Stored data
--- START ---

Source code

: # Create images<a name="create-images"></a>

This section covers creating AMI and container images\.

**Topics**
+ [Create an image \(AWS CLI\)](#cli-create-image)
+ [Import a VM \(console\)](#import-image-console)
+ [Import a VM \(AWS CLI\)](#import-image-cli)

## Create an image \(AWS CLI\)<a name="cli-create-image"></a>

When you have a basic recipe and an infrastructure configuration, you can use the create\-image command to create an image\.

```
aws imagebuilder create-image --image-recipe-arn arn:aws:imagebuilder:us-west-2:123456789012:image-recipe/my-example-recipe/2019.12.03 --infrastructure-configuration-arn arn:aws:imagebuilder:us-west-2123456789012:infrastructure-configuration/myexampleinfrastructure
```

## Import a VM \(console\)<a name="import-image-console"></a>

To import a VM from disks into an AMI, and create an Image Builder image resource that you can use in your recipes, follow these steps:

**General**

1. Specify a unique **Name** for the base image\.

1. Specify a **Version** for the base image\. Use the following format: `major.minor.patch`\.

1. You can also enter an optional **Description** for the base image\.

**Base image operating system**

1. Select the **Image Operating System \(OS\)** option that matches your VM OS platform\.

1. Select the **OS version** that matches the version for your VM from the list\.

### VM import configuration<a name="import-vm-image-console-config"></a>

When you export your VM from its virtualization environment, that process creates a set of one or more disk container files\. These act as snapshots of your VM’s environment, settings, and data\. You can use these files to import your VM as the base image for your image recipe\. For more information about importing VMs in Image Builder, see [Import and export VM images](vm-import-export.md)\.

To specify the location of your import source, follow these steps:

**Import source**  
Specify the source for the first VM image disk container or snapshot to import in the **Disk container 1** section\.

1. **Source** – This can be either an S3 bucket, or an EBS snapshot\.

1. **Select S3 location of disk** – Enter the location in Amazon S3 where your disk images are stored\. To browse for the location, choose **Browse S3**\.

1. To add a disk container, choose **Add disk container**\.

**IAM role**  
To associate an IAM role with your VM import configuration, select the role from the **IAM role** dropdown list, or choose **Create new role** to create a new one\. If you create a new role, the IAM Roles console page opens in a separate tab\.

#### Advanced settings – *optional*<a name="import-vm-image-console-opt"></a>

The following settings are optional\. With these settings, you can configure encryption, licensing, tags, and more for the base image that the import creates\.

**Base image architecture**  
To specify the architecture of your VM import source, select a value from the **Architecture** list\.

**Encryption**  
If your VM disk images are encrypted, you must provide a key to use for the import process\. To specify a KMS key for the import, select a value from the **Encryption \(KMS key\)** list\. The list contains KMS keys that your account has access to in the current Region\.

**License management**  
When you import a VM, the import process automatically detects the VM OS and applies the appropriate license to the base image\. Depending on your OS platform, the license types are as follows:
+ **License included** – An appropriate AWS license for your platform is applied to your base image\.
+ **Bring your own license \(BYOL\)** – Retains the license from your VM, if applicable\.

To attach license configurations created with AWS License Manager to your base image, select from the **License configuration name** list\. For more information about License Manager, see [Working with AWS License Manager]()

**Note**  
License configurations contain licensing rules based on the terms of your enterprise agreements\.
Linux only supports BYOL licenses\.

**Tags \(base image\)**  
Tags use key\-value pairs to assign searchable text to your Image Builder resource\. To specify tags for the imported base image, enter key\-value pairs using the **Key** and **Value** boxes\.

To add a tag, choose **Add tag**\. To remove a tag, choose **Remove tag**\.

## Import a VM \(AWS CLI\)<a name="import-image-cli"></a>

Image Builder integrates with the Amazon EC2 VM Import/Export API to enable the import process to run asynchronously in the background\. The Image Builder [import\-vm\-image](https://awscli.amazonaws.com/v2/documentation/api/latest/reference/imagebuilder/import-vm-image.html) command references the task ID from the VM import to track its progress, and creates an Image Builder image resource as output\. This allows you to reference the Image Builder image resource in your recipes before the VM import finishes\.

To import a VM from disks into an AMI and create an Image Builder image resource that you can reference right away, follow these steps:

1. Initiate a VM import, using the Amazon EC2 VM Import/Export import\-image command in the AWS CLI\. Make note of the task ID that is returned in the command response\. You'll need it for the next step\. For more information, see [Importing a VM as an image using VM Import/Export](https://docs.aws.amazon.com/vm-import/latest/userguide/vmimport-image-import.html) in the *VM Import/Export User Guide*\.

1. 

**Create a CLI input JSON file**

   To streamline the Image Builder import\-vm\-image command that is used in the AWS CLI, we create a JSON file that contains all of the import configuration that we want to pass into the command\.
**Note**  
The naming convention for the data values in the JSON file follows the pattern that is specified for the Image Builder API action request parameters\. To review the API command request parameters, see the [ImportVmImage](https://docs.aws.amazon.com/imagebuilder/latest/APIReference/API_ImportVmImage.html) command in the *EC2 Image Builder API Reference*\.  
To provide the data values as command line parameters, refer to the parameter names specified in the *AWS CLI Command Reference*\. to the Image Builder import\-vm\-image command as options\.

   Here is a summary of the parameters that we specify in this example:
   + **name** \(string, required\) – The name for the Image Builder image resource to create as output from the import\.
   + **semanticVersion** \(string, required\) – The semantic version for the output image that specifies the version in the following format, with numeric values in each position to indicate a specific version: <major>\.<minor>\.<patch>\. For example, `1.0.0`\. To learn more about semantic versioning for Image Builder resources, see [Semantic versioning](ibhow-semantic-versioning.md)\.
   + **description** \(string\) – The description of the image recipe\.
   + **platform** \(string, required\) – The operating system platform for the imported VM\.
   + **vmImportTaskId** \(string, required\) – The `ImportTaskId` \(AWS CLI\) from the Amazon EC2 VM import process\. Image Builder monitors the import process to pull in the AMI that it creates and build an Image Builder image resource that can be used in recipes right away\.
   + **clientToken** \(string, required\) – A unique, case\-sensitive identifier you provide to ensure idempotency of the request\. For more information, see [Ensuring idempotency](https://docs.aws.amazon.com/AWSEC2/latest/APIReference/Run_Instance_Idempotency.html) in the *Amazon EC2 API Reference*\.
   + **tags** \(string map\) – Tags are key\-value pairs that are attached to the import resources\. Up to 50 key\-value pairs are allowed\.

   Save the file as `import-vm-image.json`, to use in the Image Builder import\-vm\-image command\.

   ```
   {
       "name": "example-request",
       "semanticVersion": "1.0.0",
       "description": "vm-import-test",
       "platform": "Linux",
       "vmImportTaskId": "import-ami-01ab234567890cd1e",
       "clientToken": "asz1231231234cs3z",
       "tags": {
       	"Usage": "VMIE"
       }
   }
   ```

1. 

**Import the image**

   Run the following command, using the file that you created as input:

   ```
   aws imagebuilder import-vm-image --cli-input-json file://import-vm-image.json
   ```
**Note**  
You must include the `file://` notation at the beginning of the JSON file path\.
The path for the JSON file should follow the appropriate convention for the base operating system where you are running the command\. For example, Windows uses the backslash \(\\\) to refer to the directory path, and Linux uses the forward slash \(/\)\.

--- END ---

Reproduce each entry precisely, so that nothing differs from the original.

Task solution:
Source code

: # Create images<a name="create-images"></a>

This section covers creating AMI and container images\.

**Topics**
+ [Create an image \(AWS CLI\)](#cli-create-image)
+ [Import a VM \(console\)](#import-image-console)
+ [Import a VM \(AWS CLI\)](#import-image-cli)

## Create an image \(AWS CLI\)<a name="cli-create-image"></a>

When you have a basic recipe and an infrastructure configuration, you can use the create\-image command to create an image\.

```
aws imagebuilder create-image --image-recipe-arn arn:aws:imagebuilder:us-west-2:123456789012:image-recipe/my-example-recipe/2019.12.03 --infrastructure-configuration-arn arn:aws:imagebuilder:us-west-2123456789012:infrastructure-configuration/myexampleinfrastructure
```

## Import a VM \(console\)<a name="import-image-console"></a>

To import a VM from disks into an AMI, and create an Image Builder image resource that you can use in your recipes, follow these steps:

**General**

1. Specify a unique **Name** for the base image\.

1. Specify a **Version** for the base image\. Use the following format: `major.minor.patch`\.

1. You can also enter an optional **Description** for the base image\.

**Base image operating system**

1. Select the **Image Operating System \(OS\)** option that matches your VM OS platform\.

1. Select the **OS version** that matches the version for your VM from the list\.

### VM import configuration<a name="import-vm-image-console-config"></a>

When you export your VM from its virtualization environment, that process creates a set of one or more disk container files\. These act as snapshots of your VM’s environment, settings, and data\. You can use these files to import your VM as the base image for your image recipe\. For more information about importing VMs in Image Builder, see [Import and export VM images](vm-import-export.md)\.

To specify the location of your import source, follow these steps:

**Import source**  
Specify the source for the first VM image disk container or snapshot to import in the **Disk container 1** section\.

1. **Source** – This can be either an S3 bucket, or an EBS snapshot\.

1. **Select S3 location of disk** – Enter the location in Amazon S3 where your disk images are stored\. To browse for the location, choose **Browse S3**\.

1. To add a disk container, choose **Add disk container**\.

**IAM role**  
To associate an IAM role with your VM import configuration, select the role from the **IAM role** dropdown list, or choose **Create new role** to create a new one\. If you create a new role, the IAM Roles console page opens in a separate tab\.

#### Advanced settings – *optional*<a name="import-vm-image-console-opt"></a>

The following settings are optional\. With these settings, you can configure encryption, licensing, tags, and more for the base image that the import creates\.

**Base image architecture**  
To specify the architecture of your VM import source, select a value from the **Architecture** list\.

**Encryption**  
If your VM disk images are encrypted, you must provide a key to use for the import process\. To specify a KMS key for the import, select a value from the **Encryption \(KMS key\)** list\. The list contains KMS keys that your account has access to in the current Region\.

**License management**  
When you import a VM, the import process automatically detects the VM OS and applies the appropriate license to the base image\. Depending on your OS platform, the license types are as follows:
+ **License included** – An appropriate AWS license for your platform is applied to your base image\.
+ **Bring your own license \(BYOL\)** – Retains the license from your VM, if applicable\.

To attach license configurations created with AWS License Manager to your base image, select from the **License configuration name** list\. For more information about License Manager, see [Working with AWS License Manager]()

**Note**  
License configurations contain licensing rules based on the terms of your enterprise agreements\.
Linux only supports BYOL licenses\.

**Tags \(base image\)**  
Tags use key\-value pairs to assign searchable text to your Image Builder resource\. To specify tags for the imported base image, enter key\-value pairs using the **Key** and **Value** boxes\.

To add a tag, choose **Add tag**\. To remove a tag, choose **Remove tag**\.

## Import a VM \(AWS CLI\)<a name="import-image-cli"></a>

Image Builder integrates with the Amazon EC2 VM Import/Export API to enable the import process to run asynchronously in the background\. The Image Builder [import\-vm\-image](https://awscli.amazonaws.com/v2/documentation/api/latest/reference/imagebuilder/import-vm-image.html) command references the task ID from the VM import to track its progress, and creates an Image Builder image resource as output\. This allows you to reference the Image Builder image resource in your recipes before the VM import finishes\.

To import a VM from disks into an AMI and create an Image Builder image resource that you can reference right away, follow these steps:

1. Initiate a VM import, using the Amazon EC2 VM Import/Export import\-image command in the AWS CLI\. Make note of the task ID that is returned in the command response\. You'll need it for the next step\. For more information, see [Importing a VM as an image using VM Import/Export](https://docs.aws.amazon.com/vm-import/latest/userguide/vmimport-image-import.html) in the *VM Import/Export User Guide*\.

1. 

**Create a CLI input JSON file**

   To streamline the Image Builder import\-vm\-image command that is used in the AWS CLI, we create a JSON file that contains all of the import configuration that we want to pass into the command\.
**Note**  
The naming convention for the data values in the JSON file follows the pattern that is specified for the Image Builder API action request parameters\. To review the API command request parameters, see the [ImportVmImage](https://docs.aws.amazon.com/imagebuilder/latest/APIReference/API_ImportVmImage.html) command in the *EC2 Image Builder API Reference*\.  
To provide the data values as command line parameters, refer to the parameter names specified in the *AWS CLI Command Reference*\. to the Image Builder import\-vm\-image command as options\.

   Here is a summary of the parameters that we specify in this example:
   + **name** \(string, required\) – The name for the Image Builder image resource to create as output from the import\.
   + **semanticVersion** \(string, required\) – The semantic version for the output image that specifies the version in the following format, with numeric values in each position to indicate a specific version: <major>\.<minor>\.<patch>\. For example, `1.0.0`\. To learn more about semantic versioning for Image Builder resources, see [Semantic versioning](ibhow-semantic-versioning.md)\.
   + **description** \(string\) – The description of the image recipe\.
   + **platform** \(string, required\) – The operating system platform for the imported VM\.
   + **vmImportTaskId** \(string, required\) – The `ImportTaskId` \(AWS CLI\) from the Amazon EC2 VM import process\. Image Builder monitors the import process to pull in the AMI that it creates and build an Image Builder image resource that can be used in recipes right away\.
   + **clientToken** \(string, required\) – A unique, case\-sensitive identifier you provide to ensure idempotency of the request\. For more information, see [Ensuring idempotency](https://docs.aws.amazon.com/AWSEC2/latest/APIReference/Run_Instance_Idempotency.html) in the *Amazon EC2 API Reference*\.
   + **tags** \(string map\) – Tags are key\-value pairs that are attached to the import resources\. Up to 50 key\-value pairs are allowed\.

   Save the file as `import-vm-image.json`, to use in the Image Builder import\-vm\-image command\.

   ```
   {
       "name": "example-request",
       "semanticVersion": "1.0.0",
       "description": "vm-import-test",
       "platform": "Linux",
       "vmImportTaskId": "import-ami-01ab234567890cd1e",
       "clientToken": "asz1231231234cs3z",
       "tags": {
       	"Usage": "VMIE"
       }
   }
   ```

1. 

**Import the image**

   Run the following command, using the file that you created as input:

   ```
   aws imagebuilder import-vm-image --cli-input-json file://import-vm-image.json
   ```
**Note**  
You must include the `file://` notation at the beginning of the JSON file path\.
The path for the JSON file should follow the appropriate convention for the base operating system where you are running the command\. For example, Windows uses the backslash \(\\\) to refer to the directory path, and Linux uses the forward slash \(/\)\.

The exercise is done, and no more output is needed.